Hello
I am currently using Q-Learning to try to teach a bot how to move in a room filled with walls/obstacles. It must start in any place in the room and get to the goal state(this might be, to the tile that has a door, for example). Currently when it wants to move to another tile, it will go to that tile, but I was thinking that in the future I might add a random chance of going to another tile, instead of that. It can only move up, down, left and right. Reaching the goal state yields +100 and the rest of the actions will yield 0.
I am using the algorithm found here, which can be seen in the image bellow.
Now, regarding this, I have some questions:
- When using Q-Learning, a bit like Neural Networks, I must make distinction between a learning phase and a using phase? I mean, it seems that what they shown on the first picture is a learning one and in the second picture a using one.
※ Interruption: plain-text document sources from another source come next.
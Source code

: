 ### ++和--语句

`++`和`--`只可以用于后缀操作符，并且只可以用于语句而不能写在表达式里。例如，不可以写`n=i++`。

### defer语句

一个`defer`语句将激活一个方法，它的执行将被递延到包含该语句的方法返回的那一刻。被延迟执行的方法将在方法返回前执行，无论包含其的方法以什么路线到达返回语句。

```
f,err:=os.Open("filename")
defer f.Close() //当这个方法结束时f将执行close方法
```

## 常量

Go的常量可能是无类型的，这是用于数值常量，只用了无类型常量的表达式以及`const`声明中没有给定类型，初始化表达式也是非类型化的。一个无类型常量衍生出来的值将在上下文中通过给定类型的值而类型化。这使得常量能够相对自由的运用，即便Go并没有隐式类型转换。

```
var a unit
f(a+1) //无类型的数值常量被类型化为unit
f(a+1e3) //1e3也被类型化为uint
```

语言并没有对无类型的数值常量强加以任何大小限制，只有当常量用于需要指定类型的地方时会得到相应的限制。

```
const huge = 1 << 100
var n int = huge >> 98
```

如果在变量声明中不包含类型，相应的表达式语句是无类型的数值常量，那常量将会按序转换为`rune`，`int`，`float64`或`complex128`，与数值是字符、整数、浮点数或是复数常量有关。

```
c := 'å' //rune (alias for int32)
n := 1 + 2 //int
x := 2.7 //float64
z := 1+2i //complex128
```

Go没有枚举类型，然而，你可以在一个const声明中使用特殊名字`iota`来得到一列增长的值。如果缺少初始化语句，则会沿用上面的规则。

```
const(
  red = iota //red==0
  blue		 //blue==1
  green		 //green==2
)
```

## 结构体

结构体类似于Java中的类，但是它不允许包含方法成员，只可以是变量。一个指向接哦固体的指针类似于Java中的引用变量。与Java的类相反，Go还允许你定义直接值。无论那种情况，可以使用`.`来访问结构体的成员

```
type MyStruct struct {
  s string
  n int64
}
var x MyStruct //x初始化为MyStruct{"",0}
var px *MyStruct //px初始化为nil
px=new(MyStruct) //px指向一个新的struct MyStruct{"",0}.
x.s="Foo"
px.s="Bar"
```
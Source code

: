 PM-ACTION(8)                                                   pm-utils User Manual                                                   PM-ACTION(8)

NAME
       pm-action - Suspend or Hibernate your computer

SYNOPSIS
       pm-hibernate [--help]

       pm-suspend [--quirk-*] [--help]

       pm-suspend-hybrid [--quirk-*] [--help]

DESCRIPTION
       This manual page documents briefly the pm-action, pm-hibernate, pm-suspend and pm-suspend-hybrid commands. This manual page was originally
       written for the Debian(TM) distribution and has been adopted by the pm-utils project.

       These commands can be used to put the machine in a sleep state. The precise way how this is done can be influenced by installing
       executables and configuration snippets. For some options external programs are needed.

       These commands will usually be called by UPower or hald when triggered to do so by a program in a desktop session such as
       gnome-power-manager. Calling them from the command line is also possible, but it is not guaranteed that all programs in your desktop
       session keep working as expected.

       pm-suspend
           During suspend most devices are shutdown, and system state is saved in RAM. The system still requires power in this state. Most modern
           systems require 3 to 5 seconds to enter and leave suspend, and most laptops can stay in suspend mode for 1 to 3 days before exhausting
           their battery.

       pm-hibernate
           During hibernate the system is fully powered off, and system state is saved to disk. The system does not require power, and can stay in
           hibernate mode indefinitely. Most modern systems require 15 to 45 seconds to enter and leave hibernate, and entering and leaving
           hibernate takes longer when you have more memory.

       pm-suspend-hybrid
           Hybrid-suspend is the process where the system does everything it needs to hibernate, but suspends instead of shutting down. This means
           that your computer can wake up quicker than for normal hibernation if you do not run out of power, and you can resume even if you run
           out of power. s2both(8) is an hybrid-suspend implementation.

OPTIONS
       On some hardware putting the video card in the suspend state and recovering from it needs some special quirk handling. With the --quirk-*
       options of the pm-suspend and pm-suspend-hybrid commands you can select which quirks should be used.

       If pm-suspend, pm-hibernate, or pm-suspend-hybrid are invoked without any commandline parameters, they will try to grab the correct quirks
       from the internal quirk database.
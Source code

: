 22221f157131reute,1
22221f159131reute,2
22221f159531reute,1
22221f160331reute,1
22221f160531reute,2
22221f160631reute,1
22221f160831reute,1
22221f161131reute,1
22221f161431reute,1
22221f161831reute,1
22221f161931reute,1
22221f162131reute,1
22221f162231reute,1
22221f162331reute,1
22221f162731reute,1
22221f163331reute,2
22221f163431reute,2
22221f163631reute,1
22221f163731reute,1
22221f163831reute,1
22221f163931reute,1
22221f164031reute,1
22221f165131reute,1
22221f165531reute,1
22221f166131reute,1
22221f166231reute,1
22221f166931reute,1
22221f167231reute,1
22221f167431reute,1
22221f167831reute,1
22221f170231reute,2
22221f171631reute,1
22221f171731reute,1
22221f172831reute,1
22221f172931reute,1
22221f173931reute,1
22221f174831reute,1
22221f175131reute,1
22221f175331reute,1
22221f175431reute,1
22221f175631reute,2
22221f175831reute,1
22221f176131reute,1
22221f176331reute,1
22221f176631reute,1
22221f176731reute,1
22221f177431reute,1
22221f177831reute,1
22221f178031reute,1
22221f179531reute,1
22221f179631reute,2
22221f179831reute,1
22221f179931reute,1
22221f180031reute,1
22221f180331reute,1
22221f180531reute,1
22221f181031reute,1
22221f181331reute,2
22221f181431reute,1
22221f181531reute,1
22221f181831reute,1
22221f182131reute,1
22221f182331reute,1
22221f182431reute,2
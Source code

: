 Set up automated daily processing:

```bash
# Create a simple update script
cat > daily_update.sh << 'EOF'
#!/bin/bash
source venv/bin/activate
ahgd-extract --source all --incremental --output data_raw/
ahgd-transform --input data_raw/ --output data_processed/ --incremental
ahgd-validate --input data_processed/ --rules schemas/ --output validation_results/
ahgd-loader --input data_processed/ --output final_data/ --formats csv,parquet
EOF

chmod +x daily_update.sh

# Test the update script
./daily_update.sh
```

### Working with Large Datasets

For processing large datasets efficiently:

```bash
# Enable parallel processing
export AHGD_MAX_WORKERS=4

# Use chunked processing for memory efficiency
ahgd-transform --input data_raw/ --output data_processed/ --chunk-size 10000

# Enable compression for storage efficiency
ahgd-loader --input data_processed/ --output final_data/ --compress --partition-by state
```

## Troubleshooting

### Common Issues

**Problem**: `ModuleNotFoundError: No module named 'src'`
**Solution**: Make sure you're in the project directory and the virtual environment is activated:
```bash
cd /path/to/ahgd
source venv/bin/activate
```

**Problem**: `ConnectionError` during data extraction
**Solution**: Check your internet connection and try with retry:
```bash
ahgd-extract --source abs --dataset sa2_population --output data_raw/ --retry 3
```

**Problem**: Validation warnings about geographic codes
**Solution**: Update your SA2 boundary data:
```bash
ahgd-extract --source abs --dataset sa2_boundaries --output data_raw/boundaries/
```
- I read somewhere that it'd take an infinite number of steps to reach to the optimum Q values table. Is that true? I'd say that isn't true, but I must be missing something here.
I've heard also about TD(Temporal Differences), which seems to be represented by the following expression:
Q(a, s) = Q(a, s) * alpha * [R(a, s) + gamma * Max { Q(a', s' } - Q(a, s)]
which for alpha = 1, just seems the one shown first in the picture. What difference does that gamma make, here?
- I have run in some complications if I try a very big room(300x200 pixels, for example). As it essentially runs randomly, if the room is very big then it will take a lot of time to go randomly from the first state to the goal state. What methods can I use to speed it up? I thought maybe having a table filled with trues and falses, regarding whatever I have in that episode already been in that state or not. If yes, I'd discard it, if no, I'd go there. If I had already been in all those states, then I'd go to a random one. This way, it'd be just like what am I doing now, knowing that I'd repeat states a less often that I currently do.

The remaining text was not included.